Thursday, May 13, 2010

TC TCO10 Qualification Round 2

Overview:

This was the second qualification round for TCO10 with around 1300 competitors. As 600 competitors advance through to the next round (provided that at least 600 score a positive score), it provided ample opportunity to qualify for Round 1. The problems were rather simple with two greedy problems and a simple DP problem as the 1000 pointer. Having said that, the system test claimed a decent portion of the 500 pointer solutions due to a corner case which wasn't covered in the examples.

Problem 1 (250 Points): JingleRingle
Category: Greedy
URL: http://www.topcoder.com/stat?c=problem_statement&pm=10896

This problem required us to calculate the maximum profit we can make by buying jingles and selling them to various buyers. We are assumed to have infinite wealth so we can essentially buy all the jingles but we also want to maximise our profits.

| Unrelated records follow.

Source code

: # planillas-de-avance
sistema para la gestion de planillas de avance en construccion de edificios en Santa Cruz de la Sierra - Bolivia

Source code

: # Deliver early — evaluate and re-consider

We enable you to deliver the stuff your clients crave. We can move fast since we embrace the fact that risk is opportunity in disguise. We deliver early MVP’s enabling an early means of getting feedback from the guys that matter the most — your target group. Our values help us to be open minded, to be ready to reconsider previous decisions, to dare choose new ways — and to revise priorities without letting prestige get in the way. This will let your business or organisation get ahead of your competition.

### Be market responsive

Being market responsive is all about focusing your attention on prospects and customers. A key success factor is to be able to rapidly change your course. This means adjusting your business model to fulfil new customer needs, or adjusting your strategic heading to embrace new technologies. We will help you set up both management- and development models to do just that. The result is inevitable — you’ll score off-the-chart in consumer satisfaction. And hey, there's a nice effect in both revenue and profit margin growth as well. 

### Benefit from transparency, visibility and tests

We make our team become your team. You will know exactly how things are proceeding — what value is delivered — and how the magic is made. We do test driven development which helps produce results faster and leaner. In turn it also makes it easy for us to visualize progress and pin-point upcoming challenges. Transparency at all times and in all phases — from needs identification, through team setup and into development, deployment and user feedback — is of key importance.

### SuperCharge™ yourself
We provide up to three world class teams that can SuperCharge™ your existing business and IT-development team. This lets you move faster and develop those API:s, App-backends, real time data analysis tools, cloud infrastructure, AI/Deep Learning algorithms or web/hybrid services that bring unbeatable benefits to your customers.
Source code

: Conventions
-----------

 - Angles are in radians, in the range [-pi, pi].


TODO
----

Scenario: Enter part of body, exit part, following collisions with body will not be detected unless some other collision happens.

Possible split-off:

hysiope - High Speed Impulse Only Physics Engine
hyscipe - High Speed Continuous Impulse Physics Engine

The first key observation is to note that we can only use each buyer or seller once. The second key observation is that we only buy jingles from sellers if we can find a suitable buyer in which we can make a net profit (after tax). Now the question that remains is which sellers do we buy from and whom do we sell it to. Since each seller only gives us 1 jingle and we can only sell back 1 jingle at a time, this constraint essentially means that we can match a seller to a buyer (i.e. we are buying at a lower price and re-selling it at a higher price for a net profit). A simple greedy strategy would be then to buy at the lowest price and selling it to the highest price for maximum profit.

Does this greedy strategy work? Let's informally prove it. As we need to match a seller and buyer, if we buy from N people then we also have to sell it to N people. To maximise our profit we need to maximise our revenue, so the optimal choice is to choose the N highest buyers. Then to minimise our expenses we need to choose the N lowest sellers of jingles. It turns out it doesn't matter what order we pair the buyers and sellers as the total profit is the same if we choose the N highest buyers and N lowest sellers. Now all we need is to determine the value of N. Our greedy algorithm keeps pairing the highest available buyer to the lowest available seller until we reach a situation where we no longer profit, this is the value of N. If we assume this is not the value of N, then we have to somehow match a lower buyer to a higher seller or vice versa. But our value of N is at least as good as this on all cases hence our deduced value of N is correct.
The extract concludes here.